### Description of the task
Every line from the first one in the data below through the line holding "#### 👉🏻 [Colab" is to be written out exactly, with the pictures omitted.

### Task input
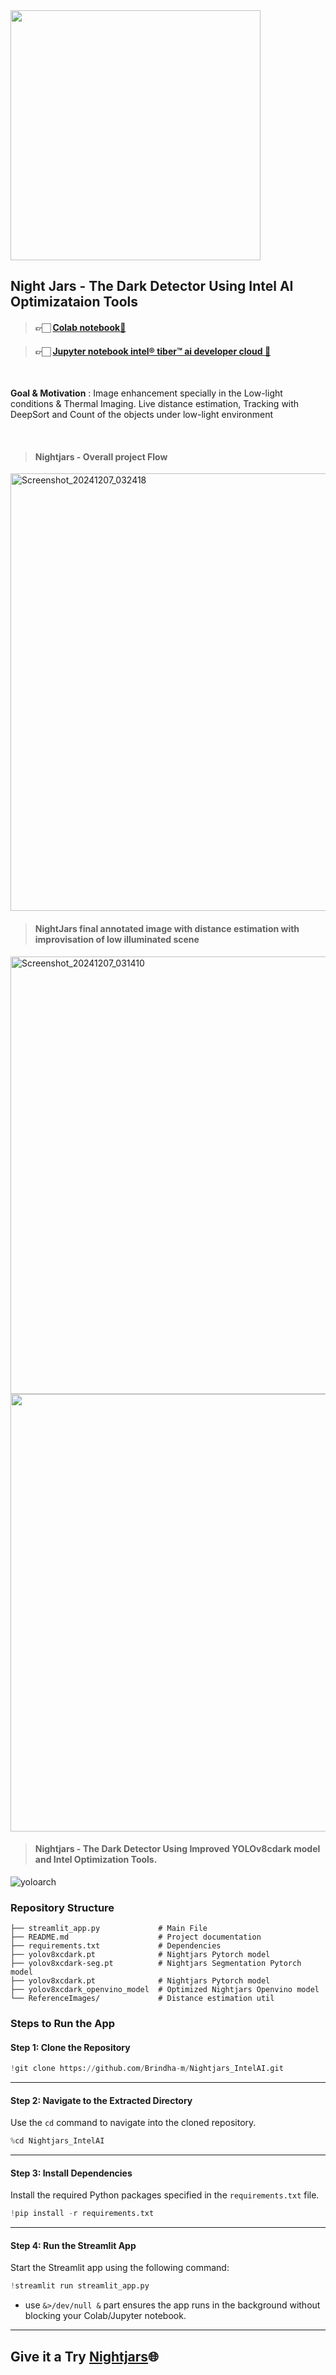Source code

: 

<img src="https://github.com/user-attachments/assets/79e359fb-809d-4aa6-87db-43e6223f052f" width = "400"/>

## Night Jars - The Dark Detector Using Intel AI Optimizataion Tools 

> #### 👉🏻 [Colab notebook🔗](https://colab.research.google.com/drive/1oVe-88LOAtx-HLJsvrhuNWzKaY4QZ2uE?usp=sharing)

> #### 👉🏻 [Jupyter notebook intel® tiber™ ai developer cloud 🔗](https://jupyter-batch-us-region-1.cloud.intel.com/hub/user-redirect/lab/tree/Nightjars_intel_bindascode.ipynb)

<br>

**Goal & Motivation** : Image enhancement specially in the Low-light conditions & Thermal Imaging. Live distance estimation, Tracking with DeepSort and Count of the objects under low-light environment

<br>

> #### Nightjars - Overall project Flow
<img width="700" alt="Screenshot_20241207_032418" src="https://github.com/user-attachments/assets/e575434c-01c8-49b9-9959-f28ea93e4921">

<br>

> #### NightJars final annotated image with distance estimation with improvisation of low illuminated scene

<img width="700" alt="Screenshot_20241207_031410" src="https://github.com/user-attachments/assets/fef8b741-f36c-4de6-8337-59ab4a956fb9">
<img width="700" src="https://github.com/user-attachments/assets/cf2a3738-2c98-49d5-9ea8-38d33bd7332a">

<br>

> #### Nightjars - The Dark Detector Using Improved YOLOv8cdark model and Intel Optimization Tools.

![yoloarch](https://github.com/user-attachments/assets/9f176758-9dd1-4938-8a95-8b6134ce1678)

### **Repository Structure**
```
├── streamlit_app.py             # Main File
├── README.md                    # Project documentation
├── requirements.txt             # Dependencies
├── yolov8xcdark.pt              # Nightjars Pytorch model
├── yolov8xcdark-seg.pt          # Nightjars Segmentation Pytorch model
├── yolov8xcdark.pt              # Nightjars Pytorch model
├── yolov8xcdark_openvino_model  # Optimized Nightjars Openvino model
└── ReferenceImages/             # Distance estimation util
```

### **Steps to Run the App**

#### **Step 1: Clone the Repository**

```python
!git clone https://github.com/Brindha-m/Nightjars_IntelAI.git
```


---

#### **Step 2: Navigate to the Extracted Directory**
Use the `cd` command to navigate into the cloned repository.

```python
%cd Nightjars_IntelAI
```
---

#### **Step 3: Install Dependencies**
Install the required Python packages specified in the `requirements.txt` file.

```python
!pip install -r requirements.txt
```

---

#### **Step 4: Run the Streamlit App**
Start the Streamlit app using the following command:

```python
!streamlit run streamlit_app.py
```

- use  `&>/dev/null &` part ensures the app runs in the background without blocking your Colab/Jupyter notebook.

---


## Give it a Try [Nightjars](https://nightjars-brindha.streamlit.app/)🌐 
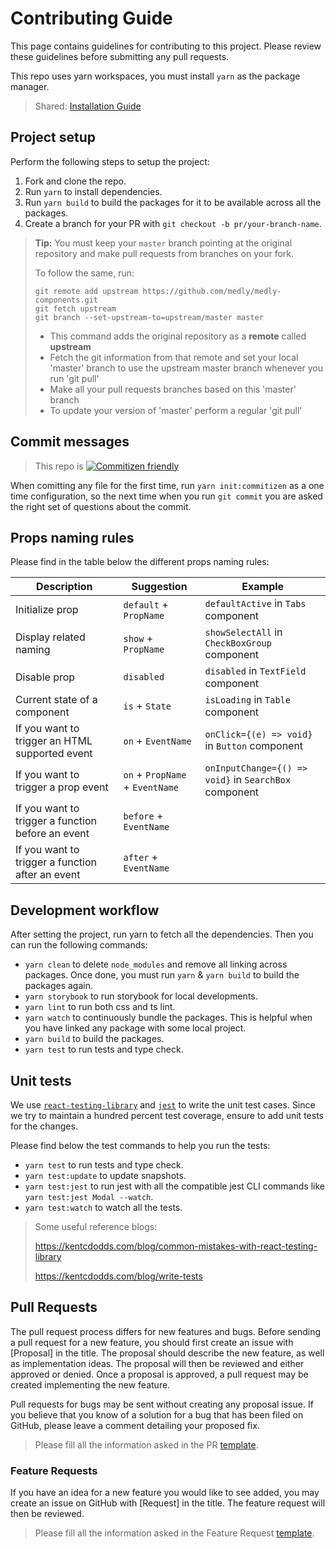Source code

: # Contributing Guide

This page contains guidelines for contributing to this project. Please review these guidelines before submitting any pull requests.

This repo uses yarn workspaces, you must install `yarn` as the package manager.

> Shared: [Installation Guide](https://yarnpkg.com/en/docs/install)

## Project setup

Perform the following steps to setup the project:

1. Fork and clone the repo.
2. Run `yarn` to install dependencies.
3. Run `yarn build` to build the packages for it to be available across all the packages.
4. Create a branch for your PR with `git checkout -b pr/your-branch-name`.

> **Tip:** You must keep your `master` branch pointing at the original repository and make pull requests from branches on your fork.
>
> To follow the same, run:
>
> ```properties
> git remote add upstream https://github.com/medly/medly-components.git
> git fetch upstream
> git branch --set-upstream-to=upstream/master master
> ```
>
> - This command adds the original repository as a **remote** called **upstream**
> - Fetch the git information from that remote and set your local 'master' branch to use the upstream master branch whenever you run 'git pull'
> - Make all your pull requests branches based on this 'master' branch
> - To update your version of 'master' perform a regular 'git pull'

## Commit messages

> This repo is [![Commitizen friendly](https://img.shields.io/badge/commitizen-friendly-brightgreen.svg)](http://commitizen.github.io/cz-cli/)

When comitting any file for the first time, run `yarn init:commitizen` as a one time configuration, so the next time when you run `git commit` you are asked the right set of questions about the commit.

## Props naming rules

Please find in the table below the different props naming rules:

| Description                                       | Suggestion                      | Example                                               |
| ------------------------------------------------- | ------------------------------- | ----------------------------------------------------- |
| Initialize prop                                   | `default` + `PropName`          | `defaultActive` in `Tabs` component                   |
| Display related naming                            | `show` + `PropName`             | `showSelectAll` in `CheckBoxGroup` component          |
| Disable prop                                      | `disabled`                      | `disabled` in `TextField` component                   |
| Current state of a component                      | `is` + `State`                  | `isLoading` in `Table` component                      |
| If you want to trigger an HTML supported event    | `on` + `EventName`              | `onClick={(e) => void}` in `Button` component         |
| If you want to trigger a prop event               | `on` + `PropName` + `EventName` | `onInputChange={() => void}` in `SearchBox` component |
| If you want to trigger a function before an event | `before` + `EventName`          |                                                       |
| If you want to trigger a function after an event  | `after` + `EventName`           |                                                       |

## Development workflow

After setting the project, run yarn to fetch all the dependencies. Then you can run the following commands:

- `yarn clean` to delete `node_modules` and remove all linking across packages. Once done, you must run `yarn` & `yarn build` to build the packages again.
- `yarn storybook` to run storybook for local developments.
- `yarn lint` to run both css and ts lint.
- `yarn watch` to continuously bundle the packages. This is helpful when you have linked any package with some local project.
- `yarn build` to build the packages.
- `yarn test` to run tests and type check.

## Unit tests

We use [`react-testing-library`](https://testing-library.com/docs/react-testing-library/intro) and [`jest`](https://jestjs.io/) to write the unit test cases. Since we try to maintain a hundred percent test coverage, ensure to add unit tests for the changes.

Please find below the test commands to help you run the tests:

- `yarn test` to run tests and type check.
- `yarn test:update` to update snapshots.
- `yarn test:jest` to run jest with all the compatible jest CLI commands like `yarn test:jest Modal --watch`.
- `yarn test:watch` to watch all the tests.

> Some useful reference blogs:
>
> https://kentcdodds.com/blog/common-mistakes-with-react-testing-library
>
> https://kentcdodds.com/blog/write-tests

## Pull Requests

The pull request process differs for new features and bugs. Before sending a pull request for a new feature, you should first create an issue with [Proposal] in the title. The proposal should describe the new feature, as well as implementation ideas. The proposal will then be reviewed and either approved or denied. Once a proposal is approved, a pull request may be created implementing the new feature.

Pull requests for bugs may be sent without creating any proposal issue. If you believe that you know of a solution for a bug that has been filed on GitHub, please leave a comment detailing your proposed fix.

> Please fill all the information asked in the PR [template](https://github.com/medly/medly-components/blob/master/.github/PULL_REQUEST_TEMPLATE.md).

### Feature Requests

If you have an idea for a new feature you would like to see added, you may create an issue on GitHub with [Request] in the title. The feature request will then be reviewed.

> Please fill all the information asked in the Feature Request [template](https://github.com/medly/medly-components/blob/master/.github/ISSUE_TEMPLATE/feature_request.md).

### Solution for this problem
Source code

: 

<img src="https://github.com/user-attachments/assets/79e359fb-809d-4aa6-87db-43e6223f052f" width = "400"/>

## Night Jars - The Dark Detector Using Intel AI Optimizataion Tools 

> #### 👉🏻 [Colab notebook🔗](https://colab.research.google.com/drive/1oVe-88LOAtx-HLJsvrhuNWzKaY4QZ2uE?usp=sharing)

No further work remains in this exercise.